• **What you need to do**:
Look through the listing below and report every line that contains "between".

• **Information supplied**:

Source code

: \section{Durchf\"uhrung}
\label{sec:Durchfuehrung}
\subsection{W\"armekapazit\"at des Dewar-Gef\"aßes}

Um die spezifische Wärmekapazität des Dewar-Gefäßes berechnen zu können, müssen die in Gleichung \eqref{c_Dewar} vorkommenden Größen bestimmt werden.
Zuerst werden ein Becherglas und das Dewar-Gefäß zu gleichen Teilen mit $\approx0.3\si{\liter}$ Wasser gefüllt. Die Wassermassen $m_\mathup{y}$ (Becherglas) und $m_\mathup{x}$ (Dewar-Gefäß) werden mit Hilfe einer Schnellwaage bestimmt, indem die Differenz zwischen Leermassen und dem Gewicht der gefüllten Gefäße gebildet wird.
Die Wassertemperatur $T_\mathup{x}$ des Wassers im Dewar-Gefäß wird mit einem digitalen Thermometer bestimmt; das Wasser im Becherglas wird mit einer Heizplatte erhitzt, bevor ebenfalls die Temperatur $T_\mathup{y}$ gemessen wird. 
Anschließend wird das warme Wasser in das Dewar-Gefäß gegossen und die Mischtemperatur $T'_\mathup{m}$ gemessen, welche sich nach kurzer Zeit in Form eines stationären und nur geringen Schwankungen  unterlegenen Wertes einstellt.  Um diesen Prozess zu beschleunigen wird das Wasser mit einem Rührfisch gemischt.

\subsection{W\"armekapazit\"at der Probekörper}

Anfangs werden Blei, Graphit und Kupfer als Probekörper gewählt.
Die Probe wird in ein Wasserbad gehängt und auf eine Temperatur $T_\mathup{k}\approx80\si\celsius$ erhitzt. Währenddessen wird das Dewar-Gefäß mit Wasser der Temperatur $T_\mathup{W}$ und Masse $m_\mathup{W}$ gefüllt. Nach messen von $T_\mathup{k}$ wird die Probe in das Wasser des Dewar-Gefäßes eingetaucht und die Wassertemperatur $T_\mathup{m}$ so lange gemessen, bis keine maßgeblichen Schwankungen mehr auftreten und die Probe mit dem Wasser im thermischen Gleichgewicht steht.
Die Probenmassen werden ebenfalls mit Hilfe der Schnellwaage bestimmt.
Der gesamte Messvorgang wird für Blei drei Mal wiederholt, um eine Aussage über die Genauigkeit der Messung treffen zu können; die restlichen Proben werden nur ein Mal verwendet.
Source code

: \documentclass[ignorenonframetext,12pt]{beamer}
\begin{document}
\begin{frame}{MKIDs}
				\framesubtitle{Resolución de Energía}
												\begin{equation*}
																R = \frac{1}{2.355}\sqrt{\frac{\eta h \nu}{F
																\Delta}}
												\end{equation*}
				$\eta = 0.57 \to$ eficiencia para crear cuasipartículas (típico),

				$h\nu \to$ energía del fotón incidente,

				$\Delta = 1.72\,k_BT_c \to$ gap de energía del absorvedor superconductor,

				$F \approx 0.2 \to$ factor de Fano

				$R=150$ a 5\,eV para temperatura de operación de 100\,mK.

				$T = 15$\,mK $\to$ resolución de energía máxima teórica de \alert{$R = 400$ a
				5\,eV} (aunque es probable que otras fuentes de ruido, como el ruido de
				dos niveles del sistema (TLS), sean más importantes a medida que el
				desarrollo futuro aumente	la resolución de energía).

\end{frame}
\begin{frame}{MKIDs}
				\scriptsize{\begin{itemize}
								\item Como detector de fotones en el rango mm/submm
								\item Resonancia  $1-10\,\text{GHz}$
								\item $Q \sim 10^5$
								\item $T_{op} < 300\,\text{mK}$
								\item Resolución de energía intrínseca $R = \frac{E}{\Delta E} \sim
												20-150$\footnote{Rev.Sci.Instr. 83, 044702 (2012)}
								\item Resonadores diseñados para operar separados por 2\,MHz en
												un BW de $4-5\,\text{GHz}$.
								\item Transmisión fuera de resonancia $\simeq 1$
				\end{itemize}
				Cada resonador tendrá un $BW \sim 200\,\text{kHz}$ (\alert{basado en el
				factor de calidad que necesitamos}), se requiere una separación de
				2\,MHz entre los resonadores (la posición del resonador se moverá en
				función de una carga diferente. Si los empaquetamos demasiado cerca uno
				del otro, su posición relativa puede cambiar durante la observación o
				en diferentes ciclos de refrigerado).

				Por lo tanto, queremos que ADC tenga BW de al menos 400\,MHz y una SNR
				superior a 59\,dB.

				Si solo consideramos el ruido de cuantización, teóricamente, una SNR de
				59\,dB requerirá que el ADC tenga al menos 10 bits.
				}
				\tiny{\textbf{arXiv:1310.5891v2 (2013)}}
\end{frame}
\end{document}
---
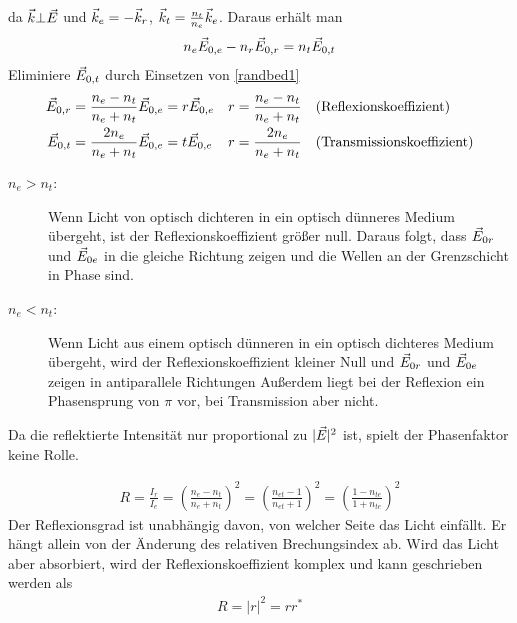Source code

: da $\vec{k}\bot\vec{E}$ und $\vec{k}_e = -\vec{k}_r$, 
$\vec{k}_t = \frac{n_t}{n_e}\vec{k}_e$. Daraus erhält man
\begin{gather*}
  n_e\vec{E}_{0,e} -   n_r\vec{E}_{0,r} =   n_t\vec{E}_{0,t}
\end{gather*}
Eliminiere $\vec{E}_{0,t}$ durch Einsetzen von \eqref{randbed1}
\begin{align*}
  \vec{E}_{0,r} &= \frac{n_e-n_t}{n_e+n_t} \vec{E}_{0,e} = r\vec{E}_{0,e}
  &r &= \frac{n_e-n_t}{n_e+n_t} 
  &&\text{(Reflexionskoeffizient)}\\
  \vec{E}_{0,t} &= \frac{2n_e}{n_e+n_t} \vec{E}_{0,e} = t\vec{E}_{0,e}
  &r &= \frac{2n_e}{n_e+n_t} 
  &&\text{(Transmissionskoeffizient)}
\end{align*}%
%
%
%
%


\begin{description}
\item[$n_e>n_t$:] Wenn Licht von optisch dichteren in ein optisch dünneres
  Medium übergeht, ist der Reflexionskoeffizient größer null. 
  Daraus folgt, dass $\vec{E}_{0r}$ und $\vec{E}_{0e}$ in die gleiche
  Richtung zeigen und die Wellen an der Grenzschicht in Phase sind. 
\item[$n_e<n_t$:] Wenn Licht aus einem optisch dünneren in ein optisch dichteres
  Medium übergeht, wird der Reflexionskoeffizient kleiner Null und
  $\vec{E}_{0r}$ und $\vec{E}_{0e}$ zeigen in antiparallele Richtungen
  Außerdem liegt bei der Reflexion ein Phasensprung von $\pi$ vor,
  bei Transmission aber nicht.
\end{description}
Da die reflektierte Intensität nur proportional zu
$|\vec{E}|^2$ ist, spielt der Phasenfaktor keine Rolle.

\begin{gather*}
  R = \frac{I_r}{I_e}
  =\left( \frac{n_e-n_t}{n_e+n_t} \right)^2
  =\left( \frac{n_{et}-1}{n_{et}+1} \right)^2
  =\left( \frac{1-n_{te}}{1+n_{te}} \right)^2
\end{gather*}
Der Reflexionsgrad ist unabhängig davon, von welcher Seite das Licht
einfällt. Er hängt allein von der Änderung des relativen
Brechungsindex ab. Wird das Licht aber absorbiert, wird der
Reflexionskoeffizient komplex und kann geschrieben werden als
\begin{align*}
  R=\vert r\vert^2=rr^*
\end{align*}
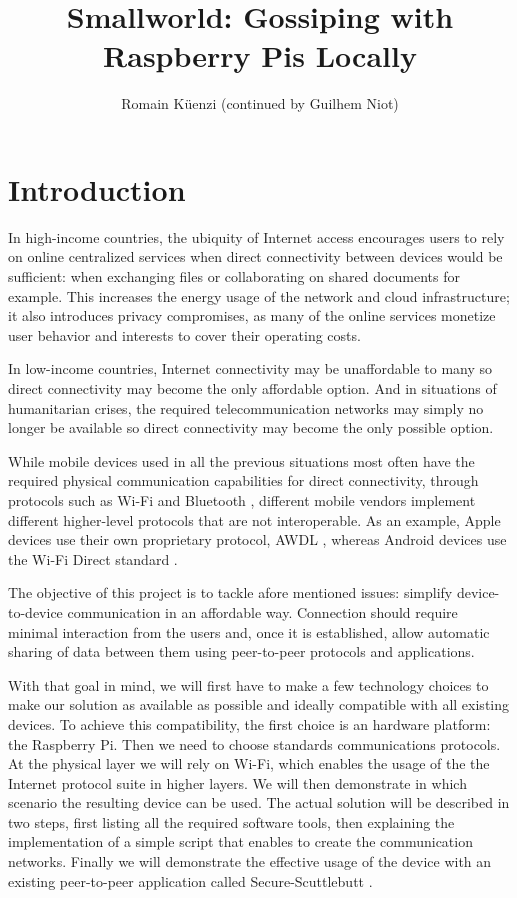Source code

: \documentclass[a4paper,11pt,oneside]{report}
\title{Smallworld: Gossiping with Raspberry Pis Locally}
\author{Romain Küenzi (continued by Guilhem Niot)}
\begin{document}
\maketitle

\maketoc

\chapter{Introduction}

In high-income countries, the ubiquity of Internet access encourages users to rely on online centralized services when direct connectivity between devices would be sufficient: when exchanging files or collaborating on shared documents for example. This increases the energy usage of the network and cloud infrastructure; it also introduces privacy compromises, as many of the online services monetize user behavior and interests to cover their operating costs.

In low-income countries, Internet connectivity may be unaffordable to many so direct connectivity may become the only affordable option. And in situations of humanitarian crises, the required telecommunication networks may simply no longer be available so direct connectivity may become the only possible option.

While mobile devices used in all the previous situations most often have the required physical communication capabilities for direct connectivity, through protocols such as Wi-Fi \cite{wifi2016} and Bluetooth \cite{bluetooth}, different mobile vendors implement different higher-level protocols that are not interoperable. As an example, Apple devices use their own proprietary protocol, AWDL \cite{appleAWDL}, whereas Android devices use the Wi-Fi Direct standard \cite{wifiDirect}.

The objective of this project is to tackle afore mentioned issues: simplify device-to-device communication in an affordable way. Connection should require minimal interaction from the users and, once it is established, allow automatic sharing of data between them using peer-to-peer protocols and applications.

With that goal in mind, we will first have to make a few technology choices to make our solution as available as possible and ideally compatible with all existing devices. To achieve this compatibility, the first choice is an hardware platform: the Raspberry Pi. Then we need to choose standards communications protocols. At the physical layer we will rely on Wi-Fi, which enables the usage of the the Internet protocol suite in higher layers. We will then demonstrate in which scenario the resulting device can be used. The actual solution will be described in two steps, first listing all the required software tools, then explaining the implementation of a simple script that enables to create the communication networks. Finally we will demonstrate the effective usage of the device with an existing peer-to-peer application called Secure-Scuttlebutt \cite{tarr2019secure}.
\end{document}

• **Answer**:
In high-income countries, the ubiquity of Internet access encourages users to rely on online centralized services when direct connectivity between devices would be sufficient: when exchanging files or collaborating on shared documents for example. This increases the energy usage of the network and cloud infrastructure; it also introduces privacy compromises, as many of the online services monetize user behavior and interests to cover their operating costs.
The objective of this project is to tackle afore mentioned issues: simplify device-to-device communication in an affordable way. Connection should require minimal interaction from the users and, once it is established, allow automatic sharing of data between them using peer-to-peer protocols and applications.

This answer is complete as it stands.